Nvidia Tesla GPUs K40/K80/M40/P40/P100/V100 at home/desktop hacking, cooling, powering, cable solutions Tutorial AIO Solutions

Do you have access to some old Tesla GPUs and want to try them at home in your Desktop or old Server?  Some people have wanted to try these units for gaming but keep in mind they have no video out port, they were only meant for AI applications such as Deep Learning.

The easiest way by far is to choose an AI service that has everything ready to go, perhaps with a bunch of Docker or Kubernetes containers.  This can be done with Cloud services like Google, Amazon and many others, but the costs can be extremely high as in some cases, several times higher than using your own on-premise hardware, renting your own servers, or colocating your own servers.

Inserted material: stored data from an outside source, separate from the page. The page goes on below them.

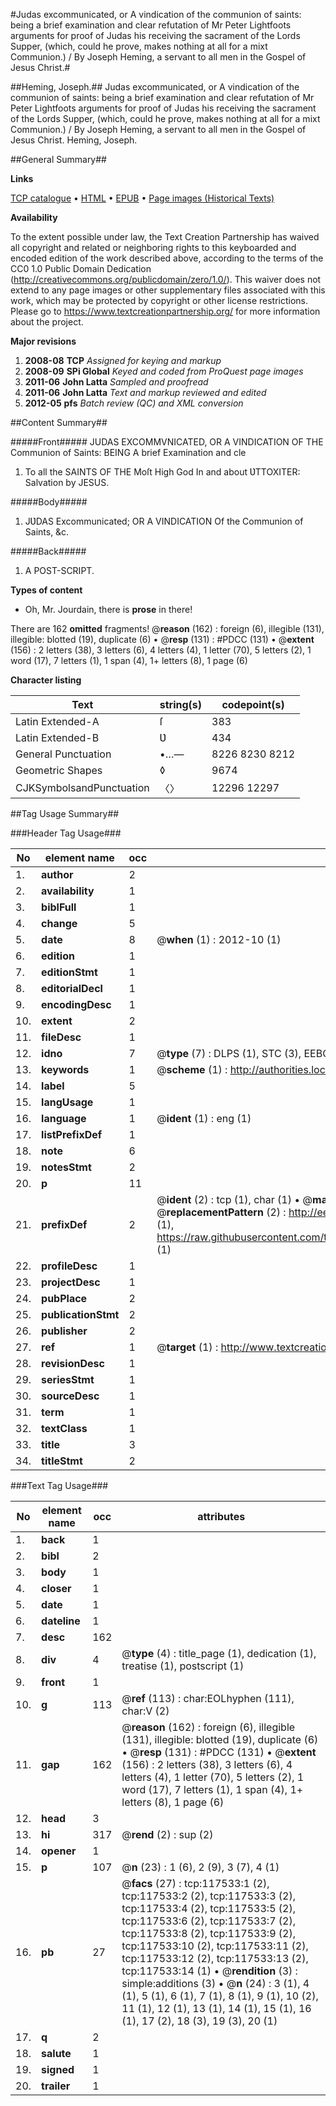 #Judas excommunicated, or A vindication of the communion of saints: being a brief examination and clear refutation of Mr Peter Lightfoots arguments for proof of Judas his receiving the sacrament of the Lords Supper, (which, could he prove, makes nothing at all for a mixt Communion.) / By Joseph Heming, a servant to all men in the Gospel of Jesus Christ.#

##Heming, Joseph.##
Judas excommunicated, or A vindication of the communion of saints: being a brief examination and clear refutation of Mr Peter Lightfoots arguments for proof of Judas his receiving the sacrament of the Lords Supper, (which, could he prove, makes nothing at all for a mixt Communion.) / By Joseph Heming, a servant to all men in the Gospel of Jesus Christ.
Heming, Joseph.

##General Summary##

**Links**

[TCP catalogue](http://www.ota.ox.ac.uk/tcp/)  • 
[HTML](http://tei.it.ox.ac.uk/tcp/Texts-HTML/free/A86/A86188.html)  • 
[EPUB](http://tei.it.ox.ac.uk/tcp/Texts-EPUB/free/A86/A86188.epub) • 
[Page images (Historical Texts)](https://historicaltexts.jisc.ac.uk/eebo-99865294e)

**Availability**

To the extent possible under law, the Text Creation Partnership has waived all copyright and related or neighboring rights to this keyboarded and encoded edition of the work described above, according to the terms of the CC0 1.0 Public Domain Dedication (http://creativecommons.org/publicdomain/zero/1.0/). This waiver does not extend to any page images or other supplementary files associated with this work, which may be protected by copyright or other license restrictions. Please go to https://www.textcreationpartnership.org/ for more information about the project.

**Major revisions**

1. __2008-08__ __TCP__ *Assigned for keying and markup*
1. __2008-09__ __SPi Global__ *Keyed and coded from ProQuest page images*
1. __2011-06__ __John Latta__ *Sampled and proofread*
1. __2011-06__ __John Latta__ *Text and markup reviewed and edited*
1. __2012-05__ __pfs__ *Batch review (QC) and XML conversion*

##Content Summary##

#####Front#####
JUDAS EXCOMMVNICATED, OR A VINDICATION OF THE Communion of Saints: BEING A brief Examination and cle
1. To all the SAINTS OF THE Moſt High God In and about ƲTTOXITER: Salvation by JESUS.

#####Body#####

1. JƲDAS Excommunicated; OR A VINDICATION Of the Communion of Saints, &c.

#####Back#####

1. A POST-SCRIPT.

**Types of content**

  * Oh, Mr. Jourdain, there is **prose** in there!

There are 162 **omitted** fragments! 
 @__reason__ (162) : foreign (6), illegible (131), illegible: blotted (19), duplicate (6)  •  @__resp__ (131) : #PDCC (131)  •  @__extent__ (156) : 2 letters (38), 3 letters (6), 4 letters (4), 1 letter (70), 5 letters (2), 1 word (17), 7 letters (1), 1 span (4), 1+ letters (8), 1 page (6)

**Character listing**


|Text|string(s)|codepoint(s)|
|---|---|---|
|Latin Extended-A|ſ|383|
|Latin Extended-B|Ʋ|434|
|General Punctuation|•…—|8226 8230 8212|
|Geometric Shapes|◊|9674|
|CJKSymbolsandPunctuation|〈〉|12296 12297|

##Tag Usage Summary##

###Header Tag Usage###

|No|element name|occ|attributes|
|---|---|---|---|
|1.|__author__|2||
|2.|__availability__|1||
|3.|__biblFull__|1||
|4.|__change__|5||
|5.|__date__|8| @__when__ (1) : 2012-10 (1)|
|6.|__edition__|1||
|7.|__editionStmt__|1||
|8.|__editorialDecl__|1||
|9.|__encodingDesc__|1||
|10.|__extent__|2||
|11.|__fileDesc__|1||
|12.|__idno__|7| @__type__ (7) : DLPS (1), STC (3), EEBO-CITATION (1), PROQUEST (1), VID (1)|
|13.|__keywords__|1| @__scheme__ (1) : http://authorities.loc.gov/ (1)|
|14.|__label__|5||
|15.|__langUsage__|1||
|16.|__language__|1| @__ident__ (1) : eng (1)|
|17.|__listPrefixDef__|1||
|18.|__note__|6||
|19.|__notesStmt__|2||
|20.|__p__|11||
|21.|__prefixDef__|2| @__ident__ (2) : tcp (1), char (1)  •  @__matchPattern__ (2) : ([0-9\-]+):([0-9IVX]+) (1), (.+) (1)  •  @__replacementPattern__ (2) : http://eebo.chadwyck.com/downloadtiff?vid=$1&page=$2 (1), https://raw.githubusercontent.com/textcreationpartnership/Texts/master/tcpchars.xml#$1 (1)|
|22.|__profileDesc__|1||
|23.|__projectDesc__|1||
|24.|__pubPlace__|2||
|25.|__publicationStmt__|2||
|26.|__publisher__|2||
|27.|__ref__|1| @__target__ (1) : http://www.textcreationpartnership.org/docs/. (1)|
|28.|__revisionDesc__|1||
|29.|__seriesStmt__|1||
|30.|__sourceDesc__|1||
|31.|__term__|1||
|32.|__textClass__|1||
|33.|__title__|3||
|34.|__titleStmt__|2||


###Text Tag Usage###

|No|element name|occ|attributes|
|---|---|---|---|
|1.|__back__|1||
|2.|__bibl__|2||
|3.|__body__|1||
|4.|__closer__|1||
|5.|__date__|1||
|6.|__dateline__|1||
|7.|__desc__|162||
|8.|__div__|4| @__type__ (4) : title_page (1), dedication (1), treatise (1), postscript (1)|
|9.|__front__|1||
|10.|__g__|113| @__ref__ (113) : char:EOLhyphen (111), char:V (2)|
|11.|__gap__|162| @__reason__ (162) : foreign (6), illegible (131), illegible: blotted (19), duplicate (6)  •  @__resp__ (131) : #PDCC (131)  •  @__extent__ (156) : 2 letters (38), 3 letters (6), 4 letters (4), 1 letter (70), 5 letters (2), 1 word (17), 7 letters (1), 1 span (4), 1+ letters (8), 1 page (6)|
|12.|__head__|3||
|13.|__hi__|317| @__rend__ (2) : sup (2)|
|14.|__opener__|1||
|15.|__p__|107| @__n__ (23) : 1 (6), 2 (9), 3 (7), 4 (1)|
|16.|__pb__|27| @__facs__ (27) : tcp:117533:1 (2), tcp:117533:2 (2), tcp:117533:3 (2), tcp:117533:4 (2), tcp:117533:5 (2), tcp:117533:6 (2), tcp:117533:7 (2), tcp:117533:8 (2), tcp:117533:9 (2), tcp:117533:10 (2), tcp:117533:11 (2), tcp:117533:12 (2), tcp:117533:13 (2), tcp:117533:14 (1)  •  @__rendition__ (3) : simple:additions (3)  •  @__n__ (24) : 3 (1), 4 (1), 5 (1), 6 (1), 7 (1), 8 (1), 9 (1), 10 (2), 11 (1), 12 (1), 13 (1), 14 (1), 15 (1), 16 (1), 17 (2), 18 (3), 19 (3), 20 (1)|
|17.|__q__|2||
|18.|__salute__|1||
|19.|__signed__|1||
|20.|__trailer__|1||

In terms of learning or simply testing or trying to build your own development environment/test neural network setup this may be the way to go if you are experienced in building computers/modding/working on servers.

Why use GPU instead of CPU?

In general because even high-end CPUs cannot deliver the same performance for the dollar.

Check this comparison benchmark Ryzen CPU vs Nvidia GPU.

 

Issues with Tesla GPUs outside of their native habitat

Motherboard

Many older consumer grade motherboards, workstations and even servers may not work as you need PCI > 4GB 64-bit BAR support.

Cooling

"Native Habitat" generally means they were sold in custom built servers from vendors like HP, Dell, Supermicro where the actively cooling in the chassis would flow past the heatsinks in these models.  In plain English, these GPUs don't have their own cooling fans.

Some people have started selling custom fan adapters that will take something like 40MM or 80MM fans that are held in place at the back of the card that blow into the heatsink (this basically replicates what a server would be doing).

A ghetto way some have tried is to rip off the cover of the GPU, exposing the heatsink and then placing 2 fans directly alongside which has also been proven to work.

Power Supply

You need a strong enough power supply as most of these cards require 250W capability.  Some of the Tesla cards used custom EPS12V to power these.

If you are trying to use these cards in another server, you'll need to make sure that you have a riser or power output that is powerful enough.  You'll also have to be very careful not to short out the card or server, as many of the riser's have non-standard power and many of the adapter cables you may could be incorrect.

If in doubt it may be easier to get a model that uses standard PCI-e power connections.

 

List of GPUs by their power connector type:

Click on model name link for full Nvidia official spec PDF.

Nvidia Tesla GPU Name Power Connector Memory (GB) Base Clock Memory Clock Notes Benchmark
K20 PCI-E 8PIN + 6PIN  5GB        
K20X PCI-E 8PIN + 6PIN  6GB        
K40 PCI-E 8PIN + 6PIN 12GB        
K80 EPS-12V 8PIN 24GB     This is really 2 x K40 so you really have 2 x 12GB cards and not a single 24GB to use.  
M40 EPS-12V 8PIN 12GB/24GB       10194
P40 EPS-12V 8PIN 24GB       16864
             
             
             

Which Systems/Motherboards/Servers are Supported?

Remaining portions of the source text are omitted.